Using the listing below, return each line exactly as it reads.
↓↓↓
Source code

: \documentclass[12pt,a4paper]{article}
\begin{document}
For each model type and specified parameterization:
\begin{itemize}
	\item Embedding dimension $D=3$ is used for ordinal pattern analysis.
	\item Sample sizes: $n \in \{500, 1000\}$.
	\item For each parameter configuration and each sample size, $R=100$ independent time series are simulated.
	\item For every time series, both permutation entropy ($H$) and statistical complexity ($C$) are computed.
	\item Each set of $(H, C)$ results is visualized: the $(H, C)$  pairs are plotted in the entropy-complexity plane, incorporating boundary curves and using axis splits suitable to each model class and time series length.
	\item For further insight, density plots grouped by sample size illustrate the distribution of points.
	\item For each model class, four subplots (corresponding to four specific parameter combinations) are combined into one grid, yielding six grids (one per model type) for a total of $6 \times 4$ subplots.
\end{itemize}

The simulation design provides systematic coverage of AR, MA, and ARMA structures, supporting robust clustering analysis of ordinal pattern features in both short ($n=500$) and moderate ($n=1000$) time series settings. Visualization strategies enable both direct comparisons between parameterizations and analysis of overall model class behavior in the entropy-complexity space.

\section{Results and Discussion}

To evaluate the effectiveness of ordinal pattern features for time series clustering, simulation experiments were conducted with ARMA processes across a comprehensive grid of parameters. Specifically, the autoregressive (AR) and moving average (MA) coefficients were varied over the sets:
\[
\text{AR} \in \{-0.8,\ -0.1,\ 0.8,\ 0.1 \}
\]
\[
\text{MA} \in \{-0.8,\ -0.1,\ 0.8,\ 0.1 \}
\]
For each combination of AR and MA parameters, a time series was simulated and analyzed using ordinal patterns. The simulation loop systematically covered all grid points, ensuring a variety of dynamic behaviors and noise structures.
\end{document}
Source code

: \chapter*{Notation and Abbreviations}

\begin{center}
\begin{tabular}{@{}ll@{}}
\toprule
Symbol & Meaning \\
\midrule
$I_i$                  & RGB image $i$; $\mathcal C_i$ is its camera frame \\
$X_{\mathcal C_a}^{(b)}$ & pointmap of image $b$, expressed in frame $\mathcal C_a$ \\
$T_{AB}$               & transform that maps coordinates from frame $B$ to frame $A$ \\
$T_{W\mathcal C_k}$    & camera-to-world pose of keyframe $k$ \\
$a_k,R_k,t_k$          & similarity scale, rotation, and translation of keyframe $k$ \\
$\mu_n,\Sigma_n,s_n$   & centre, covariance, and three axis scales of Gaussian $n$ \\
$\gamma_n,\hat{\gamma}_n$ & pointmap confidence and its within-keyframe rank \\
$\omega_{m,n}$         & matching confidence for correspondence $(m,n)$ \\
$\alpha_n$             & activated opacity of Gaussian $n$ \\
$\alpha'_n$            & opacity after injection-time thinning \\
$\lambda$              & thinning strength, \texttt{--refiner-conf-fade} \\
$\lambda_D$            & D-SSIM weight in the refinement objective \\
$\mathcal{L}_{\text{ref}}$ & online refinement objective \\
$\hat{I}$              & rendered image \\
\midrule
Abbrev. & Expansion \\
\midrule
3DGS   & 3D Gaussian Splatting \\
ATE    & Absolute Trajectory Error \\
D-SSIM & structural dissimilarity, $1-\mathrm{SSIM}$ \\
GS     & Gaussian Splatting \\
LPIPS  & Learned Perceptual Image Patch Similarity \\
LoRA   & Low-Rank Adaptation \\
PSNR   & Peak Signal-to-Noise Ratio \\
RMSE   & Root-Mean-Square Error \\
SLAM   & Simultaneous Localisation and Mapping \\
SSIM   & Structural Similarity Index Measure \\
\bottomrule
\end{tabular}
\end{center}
↑↑↑
▶ _Your response_:
Source code

: \documentclass[12pt,a4paper]{article}
\begin{document}
For each model type and specified parameterization:
\begin{itemize}
	\item Embedding dimension $D=3$ is used for ordinal pattern analysis.
	\item Sample sizes: $n \in \{500, 1000\}$.
	\item For each parameter configuration and each sample size, $R=100$ independent time series are simulated.
	\item For every time series, both permutation entropy ($H$) and statistical complexity ($C$) are computed.
	\item Each set of $(H, C)$ results is visualized: the $(H, C)$  pairs are plotted in the entropy-complexity plane, incorporating boundary curves and using axis splits suitable to each model class and time series length.
	\item For further insight, density plots grouped by sample size illustrate the distribution of points.
	\item For each model class, four subplots (corresponding to four specific parameter combinations) are combined into one grid, yielding six grids (one per model type) for a total of $6 \times 4$ subplots.
\end{itemize}

The simulation design provides systematic coverage of AR, MA, and ARMA structures, supporting robust clustering analysis of ordinal pattern features in both short ($n=500$) and moderate ($n=1000$) time series settings. Visualization strategies enable both direct comparisons between parameterizations and analysis of overall model class behavior in the entropy-complexity space.

\section{Results and Discussion}

To evaluate the effectiveness of ordinal pattern features for time series clustering, simulation experiments were conducted with ARMA processes across a comprehensive grid of parameters. Specifically, the autoregressive (AR) and moving average (MA) coefficients were varied over the sets:
\[
\text{AR} \in \{-0.8,\ -0.1,\ 0.8,\ 0.1 \}
\]
\[
\text{MA} \in \{-0.8,\ -0.1,\ 0.8,\ 0.1 \}
\]
For each combination of AR and MA parameters, a time series was simulated and analyzed using ordinal patterns. The simulation loop systematically covered all grid points, ensuring a variety of dynamic behaviors and noise structures.
\end{document}
Source code

: \chapter*{Notation and Abbreviations}

\begin{center}
\begin{tabular}{@{}ll@{}}
\toprule
Symbol & Meaning \\
\midrule
$I_i$                  & RGB image $i$; $\mathcal C_i$ is its camera frame \\
$X_{\mathcal C_a}^{(b)}$ & pointmap of image $b$, expressed in frame $\mathcal C_a$ \\
$T_{AB}$               & transform that maps coordinates from frame $B$ to frame $A$ \\
$T_{W\mathcal C_k}$    & camera-to-world pose of keyframe $k$ \\
$a_k,R_k,t_k$          & similarity scale, rotation, and translation of keyframe $k$ \\
$\mu_n,\Sigma_n,s_n$   & centre, covariance, and three axis scales of Gaussian $n$ \\
$\gamma_n,\hat{\gamma}_n$ & pointmap confidence and its within-keyframe rank \\
$\omega_{m,n}$         & matching confidence for correspondence $(m,n)$ \\
$\alpha_n$             & activated opacity of Gaussian $n$ \\
$\alpha'_n$            & opacity after injection-time thinning \\
$\lambda$              & thinning strength, \texttt{--refiner-conf-fade} \\
$\lambda_D$            & D-SSIM weight in the refinement objective \\
$\mathcal{L}_{\text{ref}}$ & online refinement objective \\
$\hat{I}$              & rendered image \\
\midrule
Abbrev. & Expansion \\
\midrule
3DGS   & 3D Gaussian Splatting \\
ATE    & Absolute Trajectory Error \\
D-SSIM & structural dissimilarity, $1-\mathrm{SSIM}$ \\
GS     & Gaussian Splatting \\
LPIPS  & Learned Perceptual Image Patch Similarity \\
LoRA   & Low-Rank Adaptation \\
PSNR   & Peak Signal-to-Noise Ratio \\
RMSE   & Root-Mean-Square Error \\
SLAM   & Simultaneous Localisation and Mapping \\
SSIM   & Structural Similarity Index Measure \\
\bottomrule
\end{tabular}
\end{center}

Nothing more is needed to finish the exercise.